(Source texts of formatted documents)
***

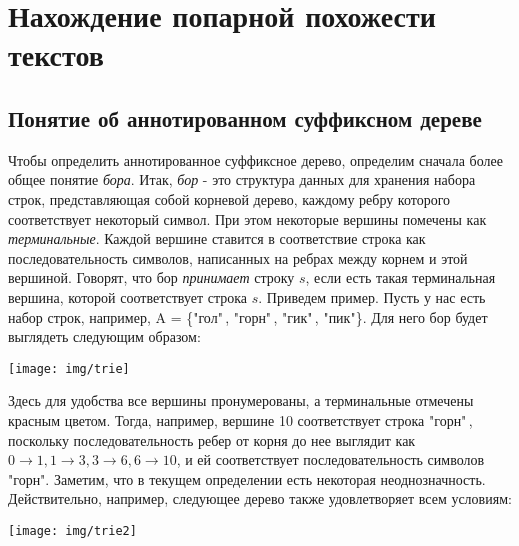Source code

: \section{Нахождение попарной похожести текстов}

\subsection{Понятие об аннотированном суффиксном дереве}
Чтобы определить аннотированное суффиксное дерево, определим сначала более общее понятие \emph{бора}. Итак, \emph{бор} - это структура данных для хранения набора строк, представляющая собой корневой дерево, каждому ребру которого соответствует некоторый символ. При этом некоторые вершины помечены как \emph{терминальные}. Каждой вершине ставится в соответствие строка как последовательность символов, написанных на ребрах между корнем и этой вершиной. Говорят, что бор \emph{принимает} строку $s$, если есть такая терминальная вершина, которой соответствует строка $s$.\newline
Приведем пример. Пусть у нас есть набор строк, например, A = \{"гол"\,, "горн"\,, "гик"\,, "пик"\}. Для него бор будет выглядеть следующим образом:
\begin{center} 
	\texttt{[image: img/trie]}
\end{center}
Здесь для удобства все вершины пронумерованы, а терминальные отмечены красным цветом.\newline
Тогда, например, вершине 10 соответствует строка "горн"\,, поскольку последовательность ребер от корня до нее выглядит как $0 \rightarrow 1, 1 \rightarrow 3, 3 \rightarrow 6, 6 \rightarrow 10$, и ей соответствует последовательность символов "горн". \newline
Заметим, что в текущем определении есть некоторая неоднозначность. Действительно, например, следующее дерево также удовлетворяет всем условиям:
\begin{center} 
	\texttt{[image: img/trie2]}
\end{center}
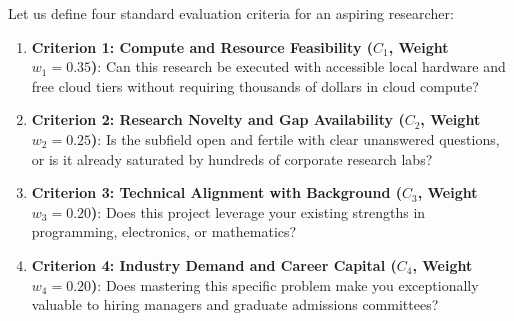Let us define four standard evaluation criteria for an aspiring researcher:
\begin{enumerate}
    \item \textbf{Criterion 1: Compute and Resource Feasibility ($C_1$, Weight $w_1 = 0.35$)}: Can this research be executed with accessible local hardware and free cloud tiers without requiring thousands of dollars in cloud compute?
    \item \textbf{Criterion 2: Research Novelty and Gap Availability ($C_2$, Weight $w_2 = 0.25$)}: Is the subfield open and fertile with clear unanswered questions, or is it already saturated by hundreds of corporate research labs?
    \item \textbf{Criterion 3: Technical Alignment with Background ($C_3$, Weight $w_3 = 0.20$)}: Does this project leverage your existing strengths in programming, electronics, or mathematics?
    \item \textbf{Criterion 4: Industry Demand and Career Capital ($C_4$, Weight $w_4 = 0.20$)}: Does mastering this specific problem make you exceptionally valuable to hiring managers and graduate admissions committees?
\end{enumerate}

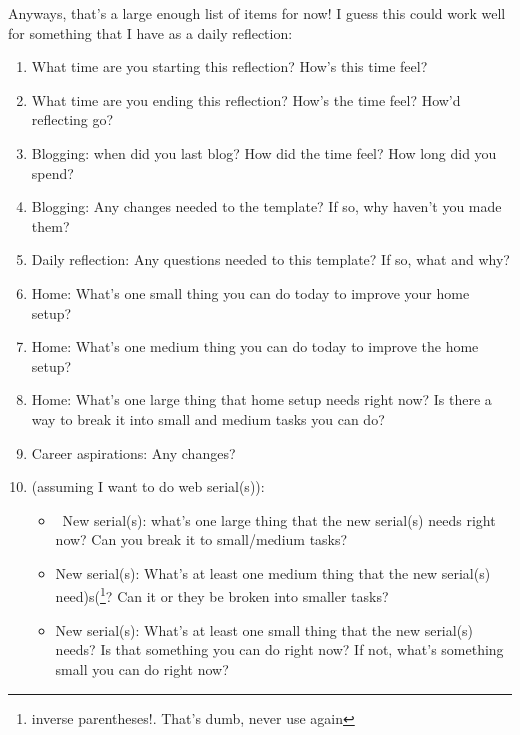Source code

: \documentclass[12pt]{article}
\renewcommand{\,}{\textsuperscript{,}}
\begin{document}
Anyways, that's a large enough list of items for now! I guess this could work well for something that I have as a daily reflection:

\begin{enumerate}

\item What time are you starting this reflection? How's this time feel?

\item What time are you ending this reflection? How's the time feel? How'd reflecting go?

\item Blogging: when did you last blog? How did the time feel? How long did you spend?

\item Blogging: Any changes needed to the template? If so, why haven't you made them?

\item Daily reflection: Any questions needed to this template? If so, what and why?

\item Home: What's one small thing you can do today to improve your home setup?

\item Home: What's one medium thing you can do today to improve the home setup?

\item Home: What's one large thing that home setup needs right now? Is there a way to break it into small and medium tasks you can do?

\item Career aspirations: Any changes?

\item (assuming I want to do web serial(s)):

\begin{itemize}

\item New serial(s): what's one large thing that the new serial(s) needs right now? Can you break it to small/medium tasks?

\item New serial(s): What's at least one medium thing that the new serial(s) need)s(\footnote{inverse parentheses!. That's dumb, never use again}? Can it or they be broken into smaller tasks?

\item New serial(s): What's at least one small thing that the new serial(s) needs? Is that something you can do right now? If not, what's something small you can do right now?


\end{itemize}
\end{enumerate}
\end{document}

***

• What the task asks: Could you retype every record exactly, leaving the pictures out?

• Reply to the task:
Source code

: \section{Нахождение попарной похожести текстов}

\subsection{Понятие об аннотированном суффиксном дереве}
Чтобы определить аннотированное суффиксное дерево, определим сначала более общее понятие \emph{бора}. Итак, \emph{бор} - это структура данных для хранения набора строк, представляющая собой корневой дерево, каждому ребру которого соответствует некоторый символ. При этом некоторые вершины помечены как \emph{терминальные}. Каждой вершине ставится в соответствие строка как последовательность символов, написанных на ребрах между корнем и этой вершиной. Говорят, что бор \emph{принимает} строку $s$, если есть такая терминальная вершина, которой соответствует строка $s$.\newline
Приведем пример. Пусть у нас есть набор строк, например, A = \{"гол"\,, "горн"\,, "гик"\,, "пик"\}. Для него бор будет выглядеть следующим образом:
\begin{center} 
	\texttt{[image: img/trie]}
\end{center}
Здесь для удобства все вершины пронумерованы, а терминальные отмечены красным цветом.\newline
Тогда, например, вершине 10 соответствует строка "горн"\,, поскольку последовательность ребер от корня до нее выглядит как $0 \rightarrow 1, 1 \rightarrow 3, 3 \rightarrow 6, 6 \rightarrow 10$, и ей соответствует последовательность символов "горн". \newline
Заметим, что в текущем определении есть некоторая неоднозначность. Действительно, например, следующее дерево также удовлетворяет всем условиям:
\begin{center} 
	\texttt{[image: img/trie2]}
\end{center}
Let us define four standard evaluation criteria for an aspiring researcher:
\begin{enumerate}
    \item \textbf{Criterion 1: Compute and Resource Feasibility ($C_1$, Weight $w_1 = 0.35$)}: Can this research be executed with accessible local hardware and free cloud tiers without requiring thousands of dollars in cloud compute?
    \item \textbf{Criterion 2: Research Novelty and Gap Availability ($C_2$, Weight $w_2 = 0.25$)}: Is the subfield open and fertile with clear unanswered questions, or is it already saturated by hundreds of corporate research labs?
    \item \textbf{Criterion 3: Technical Alignment with Background ($C_3$, Weight $w_3 = 0.20$)}: Does this project leverage your existing strengths in programming, electronics, or mathematics?
    \item \textbf{Criterion 4: Industry Demand and Career Capital ($C_4$, Weight $w_4 = 0.20$)}: Does mastering this specific problem make you exceptionally valuable to hiring managers and graduate admissions committees?
\end{enumerate}

Source code

: \documentclass[12pt]{article}
\renewcommand{\,}{\textsuperscript{,}}
\begin{document}
Anyways, that's a large enough list of items for now! I guess this could work well for something that I have as a daily reflection:

\begin{enumerate}

\item What time are you starting this reflection? How's this time feel?

\item What time are you ending this reflection? How's the time feel? How'd reflecting go?

\item Blogging: when did you last blog? How did the time feel? How long did you spend?

\item Blogging: Any changes needed to the template? If so, why haven't you made them?

\item Daily reflection: Any questions needed to this template? If so, what and why?

\item Home: What's one small thing you can do today to improve your home setup?

\item Home: What's one medium thing you can do today to improve the home setup?

\item Home: What's one large thing that home setup needs right now? Is there a way to break it into small and medium tasks you can do?

\item Career aspirations: Any changes?

\item (assuming I want to do web serial(s)):

\begin{itemize}

\item New serial(s): what's one large thing that the new serial(s) needs right now? Can you break it to small/medium tasks?

\item New serial(s): What's at least one medium thing that the new serial(s) need)s(\footnote{inverse parentheses!. That's dumb, never use again}? Can it or they be broken into smaller tasks?

\item New serial(s): What's at least one small thing that the new serial(s) needs? Is that something you can do right now? If not, what's something small you can do right now?


\end{itemize}
\end{enumerate}
\end{document}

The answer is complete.